▸ Your objective: Go to the line in the entries below that holds "데이브 팀을 재건하기" and repeat exactly from there through the line that holds "혹시 미국으로 가고 싶은", inclusive.

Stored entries
----------

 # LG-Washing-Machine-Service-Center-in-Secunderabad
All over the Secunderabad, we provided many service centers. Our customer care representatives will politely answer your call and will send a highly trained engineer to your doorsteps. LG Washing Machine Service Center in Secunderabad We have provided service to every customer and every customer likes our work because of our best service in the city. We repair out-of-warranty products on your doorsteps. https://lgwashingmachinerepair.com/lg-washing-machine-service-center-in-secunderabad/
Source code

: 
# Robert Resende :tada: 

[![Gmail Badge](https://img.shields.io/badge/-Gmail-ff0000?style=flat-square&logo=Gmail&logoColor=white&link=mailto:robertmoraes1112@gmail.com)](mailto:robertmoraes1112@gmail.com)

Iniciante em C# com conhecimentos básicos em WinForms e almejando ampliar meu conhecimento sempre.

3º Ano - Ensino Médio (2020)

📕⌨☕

----------

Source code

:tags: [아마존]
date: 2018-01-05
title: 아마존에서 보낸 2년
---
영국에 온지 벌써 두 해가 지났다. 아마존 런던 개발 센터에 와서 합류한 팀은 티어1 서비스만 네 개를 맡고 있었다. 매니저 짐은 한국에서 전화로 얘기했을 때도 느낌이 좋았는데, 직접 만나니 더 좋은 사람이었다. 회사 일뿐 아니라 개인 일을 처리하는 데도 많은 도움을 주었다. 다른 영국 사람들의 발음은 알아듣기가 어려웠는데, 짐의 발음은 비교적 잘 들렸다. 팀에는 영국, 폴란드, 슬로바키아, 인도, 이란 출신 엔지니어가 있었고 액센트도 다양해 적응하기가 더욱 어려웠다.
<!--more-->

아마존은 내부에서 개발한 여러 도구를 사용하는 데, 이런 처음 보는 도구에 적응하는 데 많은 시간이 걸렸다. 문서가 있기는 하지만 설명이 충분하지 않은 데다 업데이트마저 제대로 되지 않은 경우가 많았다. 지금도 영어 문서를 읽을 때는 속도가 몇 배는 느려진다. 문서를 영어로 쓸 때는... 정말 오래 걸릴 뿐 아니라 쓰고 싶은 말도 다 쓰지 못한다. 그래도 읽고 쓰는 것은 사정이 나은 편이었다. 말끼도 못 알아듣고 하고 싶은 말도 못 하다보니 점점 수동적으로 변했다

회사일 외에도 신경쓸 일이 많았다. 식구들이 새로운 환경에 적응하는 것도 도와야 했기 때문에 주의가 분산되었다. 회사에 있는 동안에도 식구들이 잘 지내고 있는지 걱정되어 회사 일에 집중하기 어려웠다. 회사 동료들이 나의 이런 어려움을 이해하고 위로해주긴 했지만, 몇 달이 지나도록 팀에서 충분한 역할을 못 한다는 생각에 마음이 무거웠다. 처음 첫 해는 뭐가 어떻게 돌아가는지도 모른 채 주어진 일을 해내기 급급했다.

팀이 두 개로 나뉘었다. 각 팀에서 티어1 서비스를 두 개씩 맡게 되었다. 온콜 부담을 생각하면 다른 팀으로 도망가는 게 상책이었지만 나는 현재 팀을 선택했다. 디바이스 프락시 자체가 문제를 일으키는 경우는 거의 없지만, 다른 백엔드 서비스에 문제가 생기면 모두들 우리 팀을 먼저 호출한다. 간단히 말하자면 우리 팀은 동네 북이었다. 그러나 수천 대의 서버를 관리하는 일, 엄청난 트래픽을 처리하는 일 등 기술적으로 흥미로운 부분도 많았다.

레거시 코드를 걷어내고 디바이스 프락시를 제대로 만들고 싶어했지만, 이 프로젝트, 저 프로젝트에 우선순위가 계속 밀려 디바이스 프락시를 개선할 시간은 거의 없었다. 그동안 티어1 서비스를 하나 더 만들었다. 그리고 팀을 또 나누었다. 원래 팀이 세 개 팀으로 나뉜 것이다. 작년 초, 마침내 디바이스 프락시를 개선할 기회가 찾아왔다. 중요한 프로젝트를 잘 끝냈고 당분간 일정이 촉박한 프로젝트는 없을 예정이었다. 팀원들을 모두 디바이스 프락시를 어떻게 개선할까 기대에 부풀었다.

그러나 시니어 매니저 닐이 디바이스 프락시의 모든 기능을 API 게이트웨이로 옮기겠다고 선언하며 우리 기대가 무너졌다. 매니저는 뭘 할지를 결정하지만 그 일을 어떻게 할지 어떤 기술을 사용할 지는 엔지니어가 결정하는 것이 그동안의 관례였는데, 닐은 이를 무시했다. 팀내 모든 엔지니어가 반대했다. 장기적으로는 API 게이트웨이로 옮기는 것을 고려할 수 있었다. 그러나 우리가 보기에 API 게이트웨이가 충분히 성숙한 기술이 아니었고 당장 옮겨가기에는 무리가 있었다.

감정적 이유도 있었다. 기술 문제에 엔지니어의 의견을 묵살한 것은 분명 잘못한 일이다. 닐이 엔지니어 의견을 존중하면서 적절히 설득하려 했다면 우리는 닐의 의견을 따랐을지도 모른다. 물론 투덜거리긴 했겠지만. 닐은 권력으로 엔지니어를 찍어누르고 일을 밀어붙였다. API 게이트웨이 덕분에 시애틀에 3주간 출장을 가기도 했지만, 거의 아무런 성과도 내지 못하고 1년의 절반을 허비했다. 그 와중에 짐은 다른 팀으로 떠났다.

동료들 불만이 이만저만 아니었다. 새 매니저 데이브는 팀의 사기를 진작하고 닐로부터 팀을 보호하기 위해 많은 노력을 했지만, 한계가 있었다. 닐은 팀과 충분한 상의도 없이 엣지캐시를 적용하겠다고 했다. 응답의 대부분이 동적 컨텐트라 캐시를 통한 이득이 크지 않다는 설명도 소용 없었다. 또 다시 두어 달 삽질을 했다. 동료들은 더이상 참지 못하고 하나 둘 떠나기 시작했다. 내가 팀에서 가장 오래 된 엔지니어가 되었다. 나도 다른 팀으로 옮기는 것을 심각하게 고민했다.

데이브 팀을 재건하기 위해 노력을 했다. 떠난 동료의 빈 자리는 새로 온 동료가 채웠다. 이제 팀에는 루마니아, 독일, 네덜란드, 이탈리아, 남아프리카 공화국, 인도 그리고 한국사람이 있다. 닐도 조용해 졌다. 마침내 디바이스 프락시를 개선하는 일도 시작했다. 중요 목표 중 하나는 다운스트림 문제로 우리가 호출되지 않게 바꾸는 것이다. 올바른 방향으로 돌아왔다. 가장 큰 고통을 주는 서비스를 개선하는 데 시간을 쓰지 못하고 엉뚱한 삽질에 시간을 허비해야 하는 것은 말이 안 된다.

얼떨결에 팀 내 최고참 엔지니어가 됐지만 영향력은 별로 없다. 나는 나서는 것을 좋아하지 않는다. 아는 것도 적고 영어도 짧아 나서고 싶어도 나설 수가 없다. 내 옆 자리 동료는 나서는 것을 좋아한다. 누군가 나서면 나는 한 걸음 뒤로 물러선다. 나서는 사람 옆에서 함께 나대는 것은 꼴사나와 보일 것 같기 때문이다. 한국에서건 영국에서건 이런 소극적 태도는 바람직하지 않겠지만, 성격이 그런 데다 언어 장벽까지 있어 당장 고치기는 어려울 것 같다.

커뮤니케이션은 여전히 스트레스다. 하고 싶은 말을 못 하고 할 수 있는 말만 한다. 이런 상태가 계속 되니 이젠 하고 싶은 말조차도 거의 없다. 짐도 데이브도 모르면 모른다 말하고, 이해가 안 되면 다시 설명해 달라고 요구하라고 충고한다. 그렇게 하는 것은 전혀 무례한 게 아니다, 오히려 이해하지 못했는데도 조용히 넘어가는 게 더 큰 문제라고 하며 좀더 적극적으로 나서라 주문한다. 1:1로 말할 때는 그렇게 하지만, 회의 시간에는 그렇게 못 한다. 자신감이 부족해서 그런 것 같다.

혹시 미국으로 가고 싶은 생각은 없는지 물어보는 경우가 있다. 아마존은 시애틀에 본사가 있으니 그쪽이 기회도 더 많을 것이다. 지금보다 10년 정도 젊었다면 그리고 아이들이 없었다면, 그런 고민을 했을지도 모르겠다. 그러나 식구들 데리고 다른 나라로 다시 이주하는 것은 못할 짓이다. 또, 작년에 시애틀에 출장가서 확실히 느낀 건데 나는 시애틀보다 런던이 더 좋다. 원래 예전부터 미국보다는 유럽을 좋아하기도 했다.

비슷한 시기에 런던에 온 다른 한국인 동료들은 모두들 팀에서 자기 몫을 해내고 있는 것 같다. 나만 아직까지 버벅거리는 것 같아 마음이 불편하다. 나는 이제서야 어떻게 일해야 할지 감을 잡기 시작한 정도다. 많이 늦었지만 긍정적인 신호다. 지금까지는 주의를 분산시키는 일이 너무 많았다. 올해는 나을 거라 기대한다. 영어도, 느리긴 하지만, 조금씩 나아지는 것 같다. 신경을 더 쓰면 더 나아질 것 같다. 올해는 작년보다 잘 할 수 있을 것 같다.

----------

▸ Answer below:
데이브 팀을 재건하기 위해 노력을 했다. 떠난 동료의 빈 자리는 새로 온 동료가 채웠다. 이제 팀에는 루마니아, 독일, 네덜란드, 이탈리아, 남아프리카 공화국, 인도 그리고 한국사람이 있다. 닐도 조용해 졌다. 마침내 디바이스 프락시를 개선하는 일도 시작했다. 중요 목표 중 하나는 다운스트림 문제로 우리가 호출되지 않게 바꾸는 것이다. 올바른 방향으로 돌아왔다. 가장 큰 고통을 주는 서비스를 개선하는 데 시간을 쓰지 못하고 엉뚱한 삽질에 시간을 허비해야 하는 것은 말이 안 된다.

얼떨결에 팀 내 최고참 엔지니어가 됐지만 영향력은 별로 없다. 나는 나서는 것을 좋아하지 않는다. 아는 것도 적고 영어도 짧아 나서고 싶어도 나설 수가 없다. 내 옆 자리 동료는 나서는 것을 좋아한다. 누군가 나서면 나는 한 걸음 뒤로 물러선다. 나서는 사람 옆에서 함께 나대는 것은 꼴사나와 보일 것 같기 때문이다. 한국에서건 영국에서건 이런 소극적 태도는 바람직하지 않겠지만, 성격이 그런 데다 언어 장벽까지 있어 당장 고치기는 어려울 것 같다.

커뮤니케이션은 여전히 스트레스다. 하고 싶은 말을 못 하고 할 수 있는 말만 한다. 이런 상태가 계속 되니 이젠 하고 싶은 말조차도 거의 없다. 짐도 데이브도 모르면 모른다 말하고, 이해가 안 되면 다시 설명해 달라고 요구하라고 충고한다. 그렇게 하는 것은 전혀 무례한 게 아니다, 오히려 이해하지 못했는데도 조용히 넘어가는 게 더 큰 문제라고 하며 좀더 적극적으로 나서라 주문한다. 1:1로 말할 때는 그렇게 하지만, 회의 시간에는 그렇게 못 한다. 자신감이 부족해서 그런 것 같다.

혹시 미국으로 가고 싶은 생각은 없는지 물어보는 경우가 있다. 아마존은 시애틀에 본사가 있으니 그쪽이 기회도 더 많을 것이다. 지금보다 10년 정도 젊었다면 그리고 아이들이 없었다면, 그런 고민을 했을지도 모르겠다. 그러나 식구들 데리고 다른 나라로 다시 이주하는 것은 못할 짓이다. 또, 작년에 시애틀에 출장가서 확실히 느낀 건데 나는 시애틀보다 런던이 더 좋다. 원래 예전부터 미국보다는 유럽을 좋아하기도 했다.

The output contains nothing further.